**Task details:**
Restate verbatim the span of lines below between the line with "48. 在校大学生写网文有哪些优势，有没有捷径可以走？ 20 万热度" and the line with "50. 三国演义里有哪些很坑的谋士？ 19 万热度", including those two lines, and only that span.

Top of Listed entries

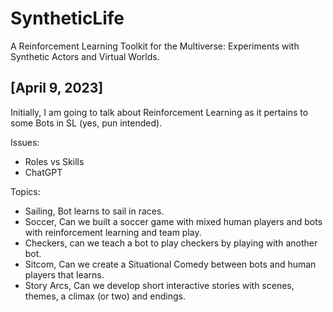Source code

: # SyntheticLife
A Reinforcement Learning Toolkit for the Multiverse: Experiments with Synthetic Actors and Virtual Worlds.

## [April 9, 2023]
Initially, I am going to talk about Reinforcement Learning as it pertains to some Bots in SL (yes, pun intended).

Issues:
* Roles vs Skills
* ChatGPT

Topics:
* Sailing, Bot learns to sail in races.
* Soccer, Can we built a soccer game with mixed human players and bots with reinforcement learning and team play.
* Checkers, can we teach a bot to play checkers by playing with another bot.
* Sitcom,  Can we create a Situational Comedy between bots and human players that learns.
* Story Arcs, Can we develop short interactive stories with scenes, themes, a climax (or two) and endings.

Bottom of Listed entries
Top of Listed entries

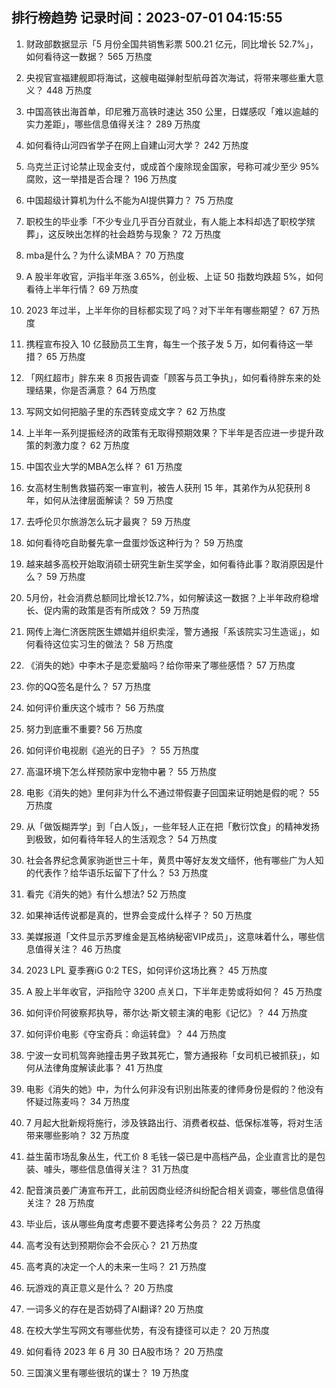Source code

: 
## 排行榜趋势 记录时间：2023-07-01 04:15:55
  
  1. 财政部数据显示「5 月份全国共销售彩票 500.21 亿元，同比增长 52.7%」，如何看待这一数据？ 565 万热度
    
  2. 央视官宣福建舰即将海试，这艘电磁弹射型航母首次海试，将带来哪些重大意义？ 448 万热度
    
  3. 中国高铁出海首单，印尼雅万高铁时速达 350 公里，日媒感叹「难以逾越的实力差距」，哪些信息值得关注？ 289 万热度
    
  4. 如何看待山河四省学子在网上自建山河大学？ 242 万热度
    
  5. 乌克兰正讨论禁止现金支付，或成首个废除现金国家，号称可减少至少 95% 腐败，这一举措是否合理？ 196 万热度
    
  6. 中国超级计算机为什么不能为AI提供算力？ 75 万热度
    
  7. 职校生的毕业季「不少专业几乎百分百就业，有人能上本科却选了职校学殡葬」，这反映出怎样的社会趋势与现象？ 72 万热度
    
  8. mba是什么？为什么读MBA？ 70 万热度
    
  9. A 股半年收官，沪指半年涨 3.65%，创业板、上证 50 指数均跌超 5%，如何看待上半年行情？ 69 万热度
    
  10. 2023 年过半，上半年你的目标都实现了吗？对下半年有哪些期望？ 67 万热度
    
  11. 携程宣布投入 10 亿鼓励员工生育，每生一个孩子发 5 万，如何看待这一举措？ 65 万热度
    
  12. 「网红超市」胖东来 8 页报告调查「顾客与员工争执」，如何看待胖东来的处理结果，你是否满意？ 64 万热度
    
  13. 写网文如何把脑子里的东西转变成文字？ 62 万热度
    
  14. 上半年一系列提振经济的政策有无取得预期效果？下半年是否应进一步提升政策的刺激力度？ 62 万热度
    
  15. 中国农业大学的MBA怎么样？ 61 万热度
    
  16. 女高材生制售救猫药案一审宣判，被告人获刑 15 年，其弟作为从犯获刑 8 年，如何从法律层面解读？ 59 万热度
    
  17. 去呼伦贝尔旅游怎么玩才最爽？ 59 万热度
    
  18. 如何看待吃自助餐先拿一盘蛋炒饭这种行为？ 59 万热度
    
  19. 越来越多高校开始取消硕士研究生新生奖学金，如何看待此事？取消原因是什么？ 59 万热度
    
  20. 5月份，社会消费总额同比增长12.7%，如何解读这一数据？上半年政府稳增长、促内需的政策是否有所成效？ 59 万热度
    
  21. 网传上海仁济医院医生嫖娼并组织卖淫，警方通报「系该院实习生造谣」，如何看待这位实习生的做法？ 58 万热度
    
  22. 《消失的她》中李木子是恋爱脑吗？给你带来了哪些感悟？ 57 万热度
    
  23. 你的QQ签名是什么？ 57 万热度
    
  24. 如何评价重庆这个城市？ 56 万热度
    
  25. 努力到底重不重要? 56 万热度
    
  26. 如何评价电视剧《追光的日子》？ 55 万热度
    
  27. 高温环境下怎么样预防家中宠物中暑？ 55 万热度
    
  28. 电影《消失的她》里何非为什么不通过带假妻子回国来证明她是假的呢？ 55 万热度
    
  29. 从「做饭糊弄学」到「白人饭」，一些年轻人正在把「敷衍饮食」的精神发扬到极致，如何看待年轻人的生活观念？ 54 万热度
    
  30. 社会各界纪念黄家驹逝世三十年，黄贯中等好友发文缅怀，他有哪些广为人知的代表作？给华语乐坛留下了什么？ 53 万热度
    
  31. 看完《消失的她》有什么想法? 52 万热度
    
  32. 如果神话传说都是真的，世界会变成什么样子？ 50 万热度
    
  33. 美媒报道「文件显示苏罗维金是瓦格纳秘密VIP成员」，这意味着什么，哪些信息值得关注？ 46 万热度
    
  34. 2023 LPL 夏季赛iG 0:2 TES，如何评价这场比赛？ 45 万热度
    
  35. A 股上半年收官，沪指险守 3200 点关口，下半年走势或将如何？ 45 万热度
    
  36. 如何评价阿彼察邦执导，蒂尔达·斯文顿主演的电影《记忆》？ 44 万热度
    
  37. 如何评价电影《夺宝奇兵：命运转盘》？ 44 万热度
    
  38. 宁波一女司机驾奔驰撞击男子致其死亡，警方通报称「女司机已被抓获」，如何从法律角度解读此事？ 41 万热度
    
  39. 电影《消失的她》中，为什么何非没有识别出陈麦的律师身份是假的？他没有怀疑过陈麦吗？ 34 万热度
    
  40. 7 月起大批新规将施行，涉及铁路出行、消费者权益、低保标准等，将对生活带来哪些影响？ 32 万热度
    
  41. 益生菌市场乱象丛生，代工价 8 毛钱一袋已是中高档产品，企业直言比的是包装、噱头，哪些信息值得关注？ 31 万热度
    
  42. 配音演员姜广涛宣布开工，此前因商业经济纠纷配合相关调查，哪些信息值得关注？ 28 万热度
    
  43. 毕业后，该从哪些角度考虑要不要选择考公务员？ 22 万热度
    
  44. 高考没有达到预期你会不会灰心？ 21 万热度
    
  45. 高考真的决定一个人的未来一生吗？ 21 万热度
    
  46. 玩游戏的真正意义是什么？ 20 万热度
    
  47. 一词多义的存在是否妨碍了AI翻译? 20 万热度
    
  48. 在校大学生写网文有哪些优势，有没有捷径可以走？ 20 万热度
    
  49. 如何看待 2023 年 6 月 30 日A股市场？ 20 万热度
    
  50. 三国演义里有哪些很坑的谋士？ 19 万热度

Bottom of Listed entries

**Your solution:**
  48. 在校大学生写网文有哪些优势，有没有捷径可以走？ 20 万热度
    
  49. 如何看待 2023 年 6 月 30 日A股市场？ 20 万热度
    
  50. 三国演义里有哪些很坑的谋士？ 19 万热度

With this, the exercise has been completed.